The notion that our world will end, vanish - finito! - two Fridays from now is something I take very personally. For, like Thomas Becket, Jane Fonda, and Frank Zappa, I was born on Dec. 21.

The notion that our world will end, vanish - finito! - two Fridays from now is something I take very personally. For, like Thomas Becket, Jane Fonda, and Frank Zappa, I was born on Dec. 21.

Therefore, my family reminds me, there's no need for birthday presents. Or dinner reservations.

On the plus side, if it's true, I will not age any further.

Diet and exercise, moderation and common sense become meaningless. Fiscal cliff? Ha! It's all downhill.

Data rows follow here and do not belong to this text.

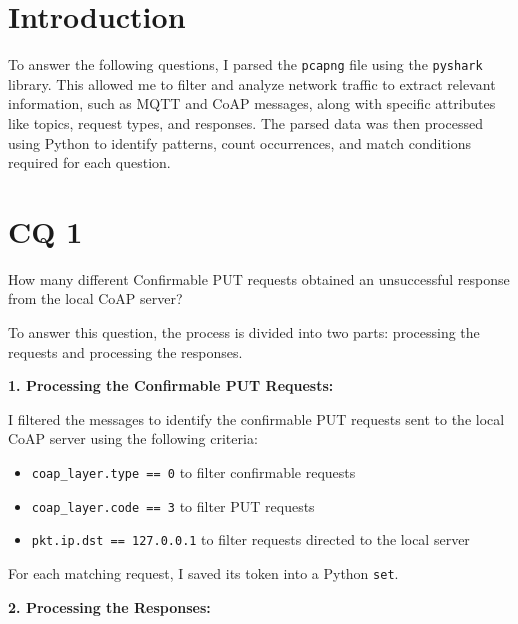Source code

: \documentclass{Configuration_Files/PoliMi3i_thesis}
\begin{document}
\mainmatter %


\chapter{Introduction}
To answer the following questions, I parsed the \texttt{pcapng} file using the \texttt{pyshark} library. This allowed me to filter and analyze network traffic to extract relevant information, such as MQTT and CoAP messages, along with specific attributes like topics, request types, and responses. The parsed data was then processed using Python to identify patterns, count occurrences, and match conditions required for each question.

\chapter{CQ 1}
\begin{tcolorbox}[questionbox]
    How many different Confirmable PUT requests obtained an unsuccessful response from the local CoAP server?
\end{tcolorbox}

To answer this question, the process is divided into two parts: processing the requests and processing the responses.

\textbf{1. Processing the Confirmable PUT Requests:}

I filtered the messages to identify the confirmable PUT requests sent to the local CoAP server using the following criteria:
\begin{itemize}
  \item \texttt{coap\_layer.type == 0} to filter confirmable requests
  \item \texttt{coap\_layer.code == 3} to filter PUT requests
  \item \texttt{pkt.ip.dst == 127.0.0.1} to filter requests directed to the local server
\end{itemize}

For each matching request, I saved its token into a Python \texttt{set}.

\textbf{2. Processing the Responses:}
\end{document}
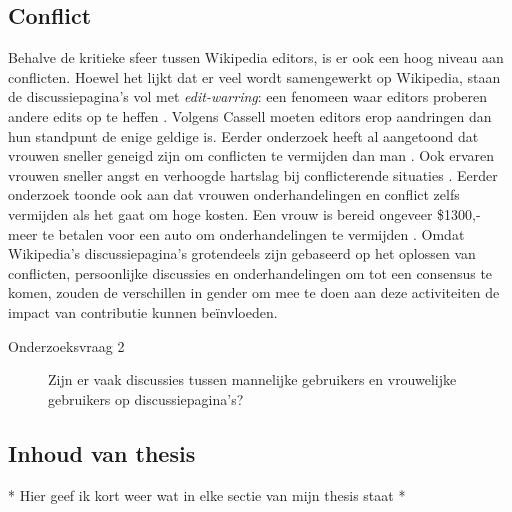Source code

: \subsection{Conflict}
Behalve de kritieke sfeer tussen Wikipedia editors, is er ook een hoog niveau aan conflicten. Hoewel het lijkt dat er veel wordt samengewerkt op Wikipedia, staan de discussiepagina's vol met \textit{edit-warring}: een fenomeen waar editors proberen andere edits op te heffen \citep{cassell2011editwars}. Volgens Cassell moeten editors erop aandringen dan hun standpunt de enige geldige is. Eerder onderzoek heeft al aangetoond dat vrouwen sneller geneigd zijn om conflicten te vermijden dan man \citep{brewer2002gender}. Ook ervaren vrouwen sneller angst en verhoogde hartslag bij conflicterende situaties \citep{smith1998agency}. Eerder onderzoek toonde ook aan dat vrouwen onderhandelingen en conflict zelfs vermijden als het gaat om hoge kosten. Een vrouw is bereid ongeveer \$1300,- meer te betalen voor een auto om onderhandelingen te vermijden \citep{babcock2009women}. Omdat Wikipedia's discussiepagina's grotendeels zijn gebaseerd op het oplossen van conflicten, persoonlijke discussies en onderhandelingen om tot een consensus te komen, zouden de verschillen in gender om mee te doen aan deze activiteiten de impact van contributie kunnen be\"{i}nvloeden.
\begin{description}
\item[Onderzoeksvraag 2] Zijn er vaak discussies tussen mannelijke gebruikers en vrouwelijke gebruikers op discussiepagina's?
\end{description}





\subsection{Inhoud van thesis}
* Hier geef ik kort weer wat in elke sectie van mijn thesis staat *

Local bonus: Scratch the rest of the Eagles' season.

There are several advantages to a winter-solstice birthday. The night is not merely long; it's the longest. And given the winter holidays, folks are prone to merriment, finery, excess, and toasts in your honor.

Then along comes this prediction that the end is nigh on the one day when even my teenage offspring must be nice. My big day didn't just get bigger - it blew up. We wish you a scary solstice!

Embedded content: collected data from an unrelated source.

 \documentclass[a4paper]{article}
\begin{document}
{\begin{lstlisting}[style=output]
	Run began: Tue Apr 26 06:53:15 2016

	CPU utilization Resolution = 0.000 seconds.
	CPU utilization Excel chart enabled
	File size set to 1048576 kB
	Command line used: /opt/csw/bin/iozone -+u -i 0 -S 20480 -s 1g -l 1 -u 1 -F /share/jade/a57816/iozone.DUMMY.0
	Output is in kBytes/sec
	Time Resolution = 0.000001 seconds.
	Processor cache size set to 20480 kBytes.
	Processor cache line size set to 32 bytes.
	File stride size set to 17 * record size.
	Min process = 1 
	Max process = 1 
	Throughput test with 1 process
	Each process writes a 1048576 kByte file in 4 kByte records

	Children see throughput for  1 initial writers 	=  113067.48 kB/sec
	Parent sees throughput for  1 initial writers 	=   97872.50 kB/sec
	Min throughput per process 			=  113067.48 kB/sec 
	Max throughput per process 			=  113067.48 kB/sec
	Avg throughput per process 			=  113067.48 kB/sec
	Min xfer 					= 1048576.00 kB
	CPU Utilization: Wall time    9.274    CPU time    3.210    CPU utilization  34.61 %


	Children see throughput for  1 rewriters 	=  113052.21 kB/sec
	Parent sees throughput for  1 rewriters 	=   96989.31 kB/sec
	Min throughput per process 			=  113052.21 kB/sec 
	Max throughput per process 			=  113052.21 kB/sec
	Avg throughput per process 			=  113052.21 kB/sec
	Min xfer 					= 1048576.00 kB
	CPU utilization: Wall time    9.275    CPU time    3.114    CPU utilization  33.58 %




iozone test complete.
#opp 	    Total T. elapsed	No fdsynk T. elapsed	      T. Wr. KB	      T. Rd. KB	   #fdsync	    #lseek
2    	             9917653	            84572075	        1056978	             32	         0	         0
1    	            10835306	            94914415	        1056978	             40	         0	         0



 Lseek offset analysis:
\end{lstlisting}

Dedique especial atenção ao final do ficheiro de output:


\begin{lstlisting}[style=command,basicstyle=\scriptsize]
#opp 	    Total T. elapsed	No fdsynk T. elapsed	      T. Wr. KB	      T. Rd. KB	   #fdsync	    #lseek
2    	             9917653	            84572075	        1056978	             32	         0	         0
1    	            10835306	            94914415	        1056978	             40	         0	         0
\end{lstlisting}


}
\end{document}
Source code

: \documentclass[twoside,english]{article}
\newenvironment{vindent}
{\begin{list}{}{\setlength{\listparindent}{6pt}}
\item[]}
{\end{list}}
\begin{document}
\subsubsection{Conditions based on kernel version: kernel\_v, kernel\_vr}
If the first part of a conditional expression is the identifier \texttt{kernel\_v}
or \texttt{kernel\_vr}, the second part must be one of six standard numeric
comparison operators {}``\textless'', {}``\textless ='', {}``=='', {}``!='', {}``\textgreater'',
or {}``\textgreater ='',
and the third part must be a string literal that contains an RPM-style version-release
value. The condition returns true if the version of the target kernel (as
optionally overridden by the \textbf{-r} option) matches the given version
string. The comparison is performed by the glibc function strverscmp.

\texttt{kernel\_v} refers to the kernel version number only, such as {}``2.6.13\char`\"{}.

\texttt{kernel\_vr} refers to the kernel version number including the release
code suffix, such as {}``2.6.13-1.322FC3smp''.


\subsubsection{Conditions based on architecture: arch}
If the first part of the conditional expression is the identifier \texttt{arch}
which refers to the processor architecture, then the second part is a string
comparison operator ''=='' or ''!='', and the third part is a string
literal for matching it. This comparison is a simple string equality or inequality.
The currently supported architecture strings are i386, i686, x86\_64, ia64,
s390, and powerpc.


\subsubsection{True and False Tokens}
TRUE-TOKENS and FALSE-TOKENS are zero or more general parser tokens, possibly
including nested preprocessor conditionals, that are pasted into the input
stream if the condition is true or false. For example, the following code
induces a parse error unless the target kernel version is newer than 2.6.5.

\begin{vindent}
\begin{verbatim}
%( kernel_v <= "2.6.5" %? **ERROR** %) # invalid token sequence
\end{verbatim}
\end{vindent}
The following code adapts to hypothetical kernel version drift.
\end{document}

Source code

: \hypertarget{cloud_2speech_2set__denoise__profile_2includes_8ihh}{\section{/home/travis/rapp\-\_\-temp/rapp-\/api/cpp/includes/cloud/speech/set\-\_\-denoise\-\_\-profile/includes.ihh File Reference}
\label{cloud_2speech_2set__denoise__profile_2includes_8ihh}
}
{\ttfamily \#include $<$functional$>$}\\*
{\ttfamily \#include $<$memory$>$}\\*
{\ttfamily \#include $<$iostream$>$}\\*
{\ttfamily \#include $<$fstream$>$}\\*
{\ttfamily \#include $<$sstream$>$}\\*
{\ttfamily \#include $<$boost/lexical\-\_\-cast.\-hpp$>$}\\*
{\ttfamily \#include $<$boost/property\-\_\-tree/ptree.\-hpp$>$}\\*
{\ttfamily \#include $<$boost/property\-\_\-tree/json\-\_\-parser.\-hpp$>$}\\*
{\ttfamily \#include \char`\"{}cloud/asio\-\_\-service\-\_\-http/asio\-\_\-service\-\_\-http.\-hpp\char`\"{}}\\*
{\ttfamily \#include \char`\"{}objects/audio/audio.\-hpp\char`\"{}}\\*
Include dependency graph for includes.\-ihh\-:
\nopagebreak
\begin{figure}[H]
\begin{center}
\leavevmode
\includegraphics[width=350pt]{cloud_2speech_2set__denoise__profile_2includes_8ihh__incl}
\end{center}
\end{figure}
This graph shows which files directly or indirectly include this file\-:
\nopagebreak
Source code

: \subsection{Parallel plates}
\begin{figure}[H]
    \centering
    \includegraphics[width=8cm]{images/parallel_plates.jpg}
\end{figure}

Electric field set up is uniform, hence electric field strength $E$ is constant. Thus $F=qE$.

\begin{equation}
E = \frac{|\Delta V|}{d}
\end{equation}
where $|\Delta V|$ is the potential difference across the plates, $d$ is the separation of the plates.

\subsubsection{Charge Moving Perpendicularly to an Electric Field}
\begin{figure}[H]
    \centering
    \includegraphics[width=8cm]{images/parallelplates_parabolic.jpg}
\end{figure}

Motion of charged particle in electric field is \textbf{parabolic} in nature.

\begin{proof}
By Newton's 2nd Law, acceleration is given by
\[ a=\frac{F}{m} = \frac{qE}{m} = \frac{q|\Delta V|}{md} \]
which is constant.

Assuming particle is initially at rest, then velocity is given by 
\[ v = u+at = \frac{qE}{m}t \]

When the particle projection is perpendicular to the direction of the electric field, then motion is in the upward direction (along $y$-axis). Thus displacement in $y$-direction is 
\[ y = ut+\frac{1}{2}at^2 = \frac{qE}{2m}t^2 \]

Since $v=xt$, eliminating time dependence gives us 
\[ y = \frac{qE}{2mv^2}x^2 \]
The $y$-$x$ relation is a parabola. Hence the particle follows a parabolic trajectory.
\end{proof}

The doomsday prophecy is based on the Mayans' 5,125-year Long Count calendar, which is said to come to a screeching, cataclysmic halt on you-know-when. At what hour exactly, no one's sure. You don't RSVP for Armageddon.

It seems patently unfair that our planet might combust after we survived a recession, a superstorm, a numbing $2 billion presidential campaign - featuring countless debates, Newt Gingrich, and Ricks Perry and Santorum - and an entire year without a single George Clooney movie.

But the bad news has been a boon for business. There are big bucks in this big bust. Doomsday fetes are supplanting regularly scheduled holiday cheer. Everyone's appropriating my day, though not necessarily in a good way.

Because annihilation is scheduled for a Friday, barkeeps are ecstatic: Their patrons might be less concerned about hangovers and regrets if there's no morning after. Doomsday mix tapes proliferate, featuring numbers such as "Gimme Shelter," "It's the End of the World as We Know It (And I Feel Fine)," and "The End." Basically, half of the Doors' catalog.

Enough books have been published on the subject, many of dubious worth, to render readers sleepless until the end of time - and beyond. Hedging its bets, the disaster flick 2012, directed by apocalypse auteur Roland Emmerich (Independence Day, The Day After Tomorrow) was released three years ago.

The National Catastrophic - correction: Geographic - Channel relished the potential debacle with pornographic zeal, hosting not just one but three specials last week. It's Doomapalooza, featuring, as one wag put it, "mankind roasting on an open fire."

End-of-the-world college courses have proliferated this semester. The final for one Penn State entry is scheduled for Apocalypse Eve (another potential holiday), so students still have to study.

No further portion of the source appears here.